For patients with moyamoya disease (MMD), surgical intervention is usually required because of progressive occlusion of the internal carotid artery. The indirect bypass method has been widely accepted as the treatment of choice in pediatric patients. However, in adult patients with MMD, the most effective treatment method remains a matter of debate. Here, the authors compared the clinical outcomes from MMD patients treated with either extracranial-intracranial arterial bypass (EIAB; 43 hemispheres) or modified encephaloduroarteriosynangiosis (mEDAS; 75 hemispheres) to investigate whether mEDAS is an effective surgical method for treating adults with symptomatic MMD.

METHODS

A comparative analysis was performed in patients treated using either mEDAS or EIAB. Collateral grading, collateral vein counting, and symptom analysis were used to assess the outcome of surgery.

RESULTS

Seventy-seven percent (58/75) of mEDAS cases and 83.7% (36/43) of EIAB cases in the analysis experienced improvement in their symptoms after surgery.
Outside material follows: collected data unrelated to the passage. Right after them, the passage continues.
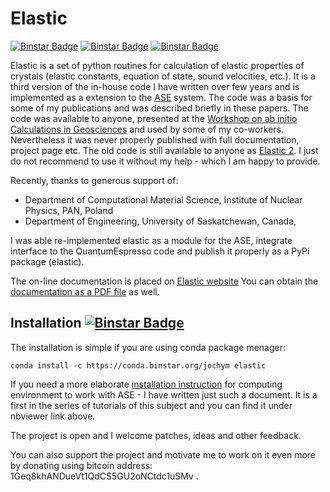 Elastic
=======

[![Binstar Badge](https://binstar.org/jochym/elastic/badges/version.svg)](https://binstar.org/jochym/elastic)
[![Binstar Badge](https://binstar.org/jochym/elastic/badges/license.svg)](https://binstar.org/jochym/elastic)
[![Binstar Badge](https://binstar.org/jochym/elastic/badges/downloads.svg)](https://binstar.org/jochym/elastic)

Elastic is a set of python routines for calculation of elastic properties of 
crystals (elastic constants, equation of state, sound velocities, etc.). 
It is a third version of the in-house code I have 
written over few years and is implemented as a extension to the
[ASE](https://wiki.fysik.dtu.dk/ase/) system.
The code was a basis for some of my publications and was 
described briefly in these papers. The code was available to anyone, presented 
at the [Workshop on ab initio Calculations in Geosciences](http://wolf.ifj.edu.pl/workshop/work2008/)
and used by some of my co-workers. Nevertheless it was never properly published with
full documentation, project page etc. The old code is still available
to anyone as [Elastic 2](http://wolf.ifj.edu.pl/~jochym/elastic2/elastic2.tgz>).
I just do not recommend to use it without my help - which I am happy to provide.

Recently, thanks to generous support of:
* Department of Computational Material Science, Institute of Nuclear Physics, PAN, Poland
* Department of Engineering, University of Saskatchewan, Canada, 

I was able re-implemented elastic as a module for the 
ASE, integrate interface to the QuantumEspresso code and publish 
it properly as a PyPi package (elastic).

The on-line documentation is placed on [Elastic website](http://wolf.ifj.edu.pl/elastic/)
You can obtain the 
[documentation as a PDF file](http://wolf.ifj.edu.pl/~jochym/Elastic.pdf) 
as well.

Installation [![Binstar Badge](https://binstar.org/jochym/elastic/badges/installer/conda.svg)](https://conda.binstar.org/jochym)
-------------

The installation is simple if you are using conda package menager:

    conda install -c https://conda.binstar.org/jochym elastic

If you need a more elaborate 
[installation instruction](http://nbviewer.ipython.org/github/jochym/qe-doc/blob/master/Installation.ipynb) 
for computing environment to work with ASE - I have written just such a document.
It is a first in the series of tutorials of this subject and you can 
find it under nbviewer link above.

The project is open and I welcome patches, ideas and other feedback. 

You can also support the project and motivate me to work on it even more 
by donating using bitcoin address: 1Geq8khANDueVt1QdCS5GU2oNCtdc1uSMv .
Furthermore, patients in 98.7% (74/75) of mEDAS cases and those in 95.3% (41/43) of EIAB cases exhibited improved collateral grades. Increases in regions of perfusion were seen after both procedures.

CONCLUSIONS

Modified EDAS and EIAB both result in positive outcomes for symptomatic adults with MMD. However, when considering the benefit of both surgeries, the authors propose mEDAS, a simpler and less strenuous surgery with a lower risk of complications, as a sufficient and safe treatment option for symptomatic adults with MMD.

ABBREVIATIONS

DSA = digital subtraction angiography; EIAB = extracranial-intracranial arterial bypass; ICA = internal carotid artery; ICU = intensive care unit; LOS = length of stay; MCA = middle cerebral artery; mEDAS = modified encephaloduroarteriosynangiosis; MMD = moyamoya disease; MRA = magnetic resonance angiography; STA = superficial temporal artery; TIA = transient ischemic attack.